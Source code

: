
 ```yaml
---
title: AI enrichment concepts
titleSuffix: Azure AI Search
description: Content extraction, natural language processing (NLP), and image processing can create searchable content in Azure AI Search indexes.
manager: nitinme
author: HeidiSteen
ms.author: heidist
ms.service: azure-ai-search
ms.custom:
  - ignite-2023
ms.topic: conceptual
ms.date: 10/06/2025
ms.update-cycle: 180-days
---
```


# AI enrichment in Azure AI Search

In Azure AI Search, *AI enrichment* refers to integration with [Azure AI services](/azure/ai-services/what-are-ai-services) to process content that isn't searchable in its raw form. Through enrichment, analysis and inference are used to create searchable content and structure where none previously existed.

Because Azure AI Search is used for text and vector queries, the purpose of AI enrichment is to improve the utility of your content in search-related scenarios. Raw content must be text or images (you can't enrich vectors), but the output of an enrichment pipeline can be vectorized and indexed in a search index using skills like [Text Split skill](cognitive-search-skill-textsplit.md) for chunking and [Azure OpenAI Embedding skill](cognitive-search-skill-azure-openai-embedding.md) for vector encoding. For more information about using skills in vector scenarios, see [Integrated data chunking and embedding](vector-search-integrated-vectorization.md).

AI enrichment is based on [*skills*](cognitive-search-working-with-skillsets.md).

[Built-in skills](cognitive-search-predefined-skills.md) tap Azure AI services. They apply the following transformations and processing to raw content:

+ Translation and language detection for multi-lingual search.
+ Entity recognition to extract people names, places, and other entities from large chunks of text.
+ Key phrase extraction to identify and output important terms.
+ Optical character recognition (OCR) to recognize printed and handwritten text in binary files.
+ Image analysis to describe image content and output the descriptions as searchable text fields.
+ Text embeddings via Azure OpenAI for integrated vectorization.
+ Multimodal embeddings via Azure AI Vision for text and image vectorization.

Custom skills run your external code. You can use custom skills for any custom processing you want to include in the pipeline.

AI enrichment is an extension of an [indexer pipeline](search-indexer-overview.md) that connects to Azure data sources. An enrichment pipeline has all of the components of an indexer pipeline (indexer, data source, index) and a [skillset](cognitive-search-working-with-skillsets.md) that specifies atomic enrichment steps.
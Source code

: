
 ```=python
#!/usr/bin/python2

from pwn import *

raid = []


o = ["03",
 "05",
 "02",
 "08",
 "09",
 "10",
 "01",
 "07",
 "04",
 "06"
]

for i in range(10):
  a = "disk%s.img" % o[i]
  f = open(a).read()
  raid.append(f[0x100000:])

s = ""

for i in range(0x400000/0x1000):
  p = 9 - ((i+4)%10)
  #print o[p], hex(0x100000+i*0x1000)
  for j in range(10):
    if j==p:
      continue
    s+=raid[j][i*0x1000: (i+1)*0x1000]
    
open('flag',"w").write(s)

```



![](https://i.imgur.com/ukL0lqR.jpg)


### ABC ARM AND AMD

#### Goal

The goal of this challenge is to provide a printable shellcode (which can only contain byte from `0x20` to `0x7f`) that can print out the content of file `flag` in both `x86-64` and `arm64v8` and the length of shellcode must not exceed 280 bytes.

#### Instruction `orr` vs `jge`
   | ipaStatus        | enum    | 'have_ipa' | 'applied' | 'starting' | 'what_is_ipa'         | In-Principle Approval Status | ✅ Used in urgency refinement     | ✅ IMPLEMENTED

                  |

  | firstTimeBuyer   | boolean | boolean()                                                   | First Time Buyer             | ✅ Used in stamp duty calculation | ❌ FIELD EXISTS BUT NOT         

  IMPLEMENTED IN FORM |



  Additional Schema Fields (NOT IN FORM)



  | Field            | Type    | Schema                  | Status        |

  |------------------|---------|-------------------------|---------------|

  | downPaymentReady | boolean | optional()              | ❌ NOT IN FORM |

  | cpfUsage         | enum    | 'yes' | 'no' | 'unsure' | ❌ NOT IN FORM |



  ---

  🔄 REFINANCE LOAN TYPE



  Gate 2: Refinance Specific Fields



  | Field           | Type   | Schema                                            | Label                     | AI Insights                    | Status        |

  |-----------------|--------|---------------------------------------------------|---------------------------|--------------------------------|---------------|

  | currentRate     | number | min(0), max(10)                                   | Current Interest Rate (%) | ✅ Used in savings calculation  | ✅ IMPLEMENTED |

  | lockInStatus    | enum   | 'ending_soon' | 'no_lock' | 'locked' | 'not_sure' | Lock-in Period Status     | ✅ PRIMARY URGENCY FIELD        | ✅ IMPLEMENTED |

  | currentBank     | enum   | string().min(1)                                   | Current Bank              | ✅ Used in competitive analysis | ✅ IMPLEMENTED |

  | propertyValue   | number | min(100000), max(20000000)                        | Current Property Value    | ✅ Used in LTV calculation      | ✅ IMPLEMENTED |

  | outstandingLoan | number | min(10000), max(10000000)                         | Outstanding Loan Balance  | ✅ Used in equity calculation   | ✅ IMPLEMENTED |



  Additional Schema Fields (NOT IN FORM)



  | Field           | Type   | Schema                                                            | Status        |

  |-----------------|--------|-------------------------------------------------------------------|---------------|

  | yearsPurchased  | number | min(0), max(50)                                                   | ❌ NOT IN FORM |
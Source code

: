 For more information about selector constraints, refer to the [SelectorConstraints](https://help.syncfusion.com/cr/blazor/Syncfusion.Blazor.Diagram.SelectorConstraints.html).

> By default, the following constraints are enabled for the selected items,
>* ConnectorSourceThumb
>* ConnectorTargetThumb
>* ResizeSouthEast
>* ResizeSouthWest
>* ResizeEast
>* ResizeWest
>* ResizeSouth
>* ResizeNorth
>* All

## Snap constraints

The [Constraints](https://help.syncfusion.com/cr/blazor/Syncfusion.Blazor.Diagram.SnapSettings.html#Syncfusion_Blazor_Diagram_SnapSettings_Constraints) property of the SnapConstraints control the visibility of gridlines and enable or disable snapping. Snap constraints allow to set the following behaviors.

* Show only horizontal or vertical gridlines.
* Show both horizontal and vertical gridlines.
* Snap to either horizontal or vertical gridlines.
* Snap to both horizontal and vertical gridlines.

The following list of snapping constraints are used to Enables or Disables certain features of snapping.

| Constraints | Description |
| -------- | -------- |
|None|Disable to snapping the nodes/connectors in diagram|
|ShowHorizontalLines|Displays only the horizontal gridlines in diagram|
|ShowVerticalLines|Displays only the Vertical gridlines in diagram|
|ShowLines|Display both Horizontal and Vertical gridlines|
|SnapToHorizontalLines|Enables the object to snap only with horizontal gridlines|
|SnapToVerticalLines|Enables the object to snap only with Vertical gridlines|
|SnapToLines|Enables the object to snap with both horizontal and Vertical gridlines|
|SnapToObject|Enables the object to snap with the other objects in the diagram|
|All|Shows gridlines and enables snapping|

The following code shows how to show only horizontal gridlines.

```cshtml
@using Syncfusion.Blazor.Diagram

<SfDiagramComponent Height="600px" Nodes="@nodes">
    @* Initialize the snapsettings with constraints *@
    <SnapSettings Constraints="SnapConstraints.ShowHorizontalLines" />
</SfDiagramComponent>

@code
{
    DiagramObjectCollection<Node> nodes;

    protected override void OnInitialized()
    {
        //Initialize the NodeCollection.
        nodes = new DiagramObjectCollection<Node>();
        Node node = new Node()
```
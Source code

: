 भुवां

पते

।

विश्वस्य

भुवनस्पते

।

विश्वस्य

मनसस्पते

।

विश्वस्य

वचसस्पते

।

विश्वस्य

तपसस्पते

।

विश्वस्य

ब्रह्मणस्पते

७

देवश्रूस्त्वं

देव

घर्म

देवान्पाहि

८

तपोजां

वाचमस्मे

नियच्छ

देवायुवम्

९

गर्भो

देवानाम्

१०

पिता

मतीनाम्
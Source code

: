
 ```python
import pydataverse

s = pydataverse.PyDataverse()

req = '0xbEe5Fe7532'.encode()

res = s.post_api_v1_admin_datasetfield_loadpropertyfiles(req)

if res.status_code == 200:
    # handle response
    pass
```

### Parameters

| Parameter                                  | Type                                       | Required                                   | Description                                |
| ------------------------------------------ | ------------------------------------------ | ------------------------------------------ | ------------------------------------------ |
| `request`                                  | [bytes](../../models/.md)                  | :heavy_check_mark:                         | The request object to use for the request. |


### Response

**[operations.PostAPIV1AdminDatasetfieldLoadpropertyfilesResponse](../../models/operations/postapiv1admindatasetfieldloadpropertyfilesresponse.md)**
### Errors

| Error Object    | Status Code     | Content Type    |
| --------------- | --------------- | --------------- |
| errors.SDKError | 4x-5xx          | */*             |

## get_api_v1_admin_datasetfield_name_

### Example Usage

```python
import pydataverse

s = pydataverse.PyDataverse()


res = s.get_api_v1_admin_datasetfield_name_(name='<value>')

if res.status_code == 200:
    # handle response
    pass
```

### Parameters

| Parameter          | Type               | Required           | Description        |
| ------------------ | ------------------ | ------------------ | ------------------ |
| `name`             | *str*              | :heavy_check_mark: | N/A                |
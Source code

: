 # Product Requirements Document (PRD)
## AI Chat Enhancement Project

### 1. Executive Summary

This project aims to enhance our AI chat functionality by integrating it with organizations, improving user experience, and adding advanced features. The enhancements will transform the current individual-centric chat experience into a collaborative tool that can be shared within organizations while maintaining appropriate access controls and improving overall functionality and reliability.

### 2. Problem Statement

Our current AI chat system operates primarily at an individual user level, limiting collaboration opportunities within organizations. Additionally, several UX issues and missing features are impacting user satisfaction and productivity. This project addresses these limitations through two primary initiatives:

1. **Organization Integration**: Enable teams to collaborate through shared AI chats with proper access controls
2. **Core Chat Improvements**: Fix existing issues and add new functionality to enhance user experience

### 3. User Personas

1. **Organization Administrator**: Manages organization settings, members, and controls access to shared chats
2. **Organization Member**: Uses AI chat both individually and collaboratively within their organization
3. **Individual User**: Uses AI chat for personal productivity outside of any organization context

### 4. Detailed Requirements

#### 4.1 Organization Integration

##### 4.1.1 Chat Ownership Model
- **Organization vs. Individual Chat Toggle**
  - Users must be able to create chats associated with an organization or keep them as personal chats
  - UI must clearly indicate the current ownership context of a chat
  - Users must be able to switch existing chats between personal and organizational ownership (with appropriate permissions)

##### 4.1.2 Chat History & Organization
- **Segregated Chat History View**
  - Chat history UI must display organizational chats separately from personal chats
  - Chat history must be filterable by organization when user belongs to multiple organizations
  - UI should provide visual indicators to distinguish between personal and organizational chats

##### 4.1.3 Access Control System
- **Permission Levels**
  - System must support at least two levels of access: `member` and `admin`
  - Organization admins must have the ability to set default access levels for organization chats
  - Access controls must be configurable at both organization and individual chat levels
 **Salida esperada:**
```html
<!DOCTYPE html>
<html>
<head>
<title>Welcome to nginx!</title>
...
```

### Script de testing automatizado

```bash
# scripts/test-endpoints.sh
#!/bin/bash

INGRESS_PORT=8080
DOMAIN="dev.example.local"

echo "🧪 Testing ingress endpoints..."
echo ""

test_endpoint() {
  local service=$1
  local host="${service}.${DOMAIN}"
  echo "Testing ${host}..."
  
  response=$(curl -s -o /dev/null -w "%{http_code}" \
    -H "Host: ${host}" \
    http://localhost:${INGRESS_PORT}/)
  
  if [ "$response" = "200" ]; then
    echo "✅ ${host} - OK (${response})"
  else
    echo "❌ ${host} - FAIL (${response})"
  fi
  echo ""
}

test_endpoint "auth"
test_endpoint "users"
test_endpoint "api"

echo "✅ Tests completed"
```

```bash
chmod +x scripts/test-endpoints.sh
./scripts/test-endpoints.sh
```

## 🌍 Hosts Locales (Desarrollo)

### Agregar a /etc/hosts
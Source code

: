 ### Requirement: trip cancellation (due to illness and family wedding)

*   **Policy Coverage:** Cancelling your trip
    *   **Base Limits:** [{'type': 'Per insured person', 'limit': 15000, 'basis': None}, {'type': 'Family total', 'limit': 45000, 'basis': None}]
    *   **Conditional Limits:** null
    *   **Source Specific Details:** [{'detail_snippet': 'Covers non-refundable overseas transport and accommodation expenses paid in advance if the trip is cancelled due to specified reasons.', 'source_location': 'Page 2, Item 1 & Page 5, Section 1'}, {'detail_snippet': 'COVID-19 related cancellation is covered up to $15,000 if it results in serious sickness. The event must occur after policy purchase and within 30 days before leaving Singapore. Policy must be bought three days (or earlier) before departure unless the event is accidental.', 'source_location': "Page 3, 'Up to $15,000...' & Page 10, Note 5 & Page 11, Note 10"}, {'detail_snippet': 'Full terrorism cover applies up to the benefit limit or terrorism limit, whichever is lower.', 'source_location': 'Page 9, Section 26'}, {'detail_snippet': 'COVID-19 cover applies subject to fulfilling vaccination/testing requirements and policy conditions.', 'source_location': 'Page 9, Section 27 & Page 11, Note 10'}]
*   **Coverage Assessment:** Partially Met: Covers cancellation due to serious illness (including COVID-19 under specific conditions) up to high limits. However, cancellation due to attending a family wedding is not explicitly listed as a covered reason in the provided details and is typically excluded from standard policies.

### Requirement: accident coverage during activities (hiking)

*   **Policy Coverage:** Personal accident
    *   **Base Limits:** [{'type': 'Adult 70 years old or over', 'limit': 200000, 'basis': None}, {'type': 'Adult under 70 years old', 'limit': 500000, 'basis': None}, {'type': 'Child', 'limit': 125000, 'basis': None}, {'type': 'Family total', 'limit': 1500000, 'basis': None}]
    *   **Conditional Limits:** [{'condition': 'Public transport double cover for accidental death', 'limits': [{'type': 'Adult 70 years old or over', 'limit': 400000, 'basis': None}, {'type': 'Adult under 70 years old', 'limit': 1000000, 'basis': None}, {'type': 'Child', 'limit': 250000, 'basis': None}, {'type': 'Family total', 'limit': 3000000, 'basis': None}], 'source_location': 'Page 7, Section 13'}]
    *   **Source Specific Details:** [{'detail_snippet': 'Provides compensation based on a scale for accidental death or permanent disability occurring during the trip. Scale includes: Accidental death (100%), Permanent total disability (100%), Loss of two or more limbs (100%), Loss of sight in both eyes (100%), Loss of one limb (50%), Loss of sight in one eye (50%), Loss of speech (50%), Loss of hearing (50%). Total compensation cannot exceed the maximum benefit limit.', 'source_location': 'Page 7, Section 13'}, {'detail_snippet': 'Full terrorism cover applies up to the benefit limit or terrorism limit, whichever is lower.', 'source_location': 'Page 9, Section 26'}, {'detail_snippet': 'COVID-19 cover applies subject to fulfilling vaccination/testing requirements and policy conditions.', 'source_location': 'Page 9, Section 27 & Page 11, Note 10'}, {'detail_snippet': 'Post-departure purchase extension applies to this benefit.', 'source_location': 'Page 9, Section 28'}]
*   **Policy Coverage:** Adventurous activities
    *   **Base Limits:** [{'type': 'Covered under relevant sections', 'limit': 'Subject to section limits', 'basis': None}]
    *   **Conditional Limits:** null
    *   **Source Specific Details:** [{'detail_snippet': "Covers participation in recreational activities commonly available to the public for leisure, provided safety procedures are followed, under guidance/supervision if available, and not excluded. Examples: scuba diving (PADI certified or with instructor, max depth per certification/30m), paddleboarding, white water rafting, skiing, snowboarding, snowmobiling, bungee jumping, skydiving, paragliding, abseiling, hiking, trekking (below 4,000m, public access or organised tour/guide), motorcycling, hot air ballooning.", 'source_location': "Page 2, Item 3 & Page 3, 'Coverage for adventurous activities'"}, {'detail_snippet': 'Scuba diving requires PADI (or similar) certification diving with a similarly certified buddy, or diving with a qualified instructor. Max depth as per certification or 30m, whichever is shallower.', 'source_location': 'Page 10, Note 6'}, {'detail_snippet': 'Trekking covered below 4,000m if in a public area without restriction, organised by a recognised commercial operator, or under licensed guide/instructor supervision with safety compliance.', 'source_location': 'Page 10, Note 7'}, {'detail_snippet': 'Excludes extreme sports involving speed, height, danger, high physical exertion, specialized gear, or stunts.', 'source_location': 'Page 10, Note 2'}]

WHAT NEEDS TO BE DONE: Quote the listing above, but only from the line that shows "## Snap constraints" through the line that shows "horizontal gridlines in diagram|".

RESPONSE FOR THIS EXERCISE:
## Snap constraints

The [Constraints](https://help.syncfusion.com/cr/blazor/Syncfusion.Blazor.Diagram.SnapSettings.html#Syncfusion_Blazor_Diagram_SnapSettings_Constraints) property of the SnapConstraints control the visibility of gridlines and enable or disable snapping. Snap constraints allow to set the following behaviors.

* Show only horizontal or vertical gridlines.
* Show both horizontal and vertical gridlines.
* Snap to either horizontal or vertical gridlines.
* Snap to both horizontal and vertical gridlines.

The following list of snapping constraints are used to Enables or Disables certain features of snapping.

| Constraints | Description |
| -------- | -------- |
|None|Disable to snapping the nodes/connectors in diagram|
|ShowHorizontalLines|Displays only the horizontal gridlines in diagram|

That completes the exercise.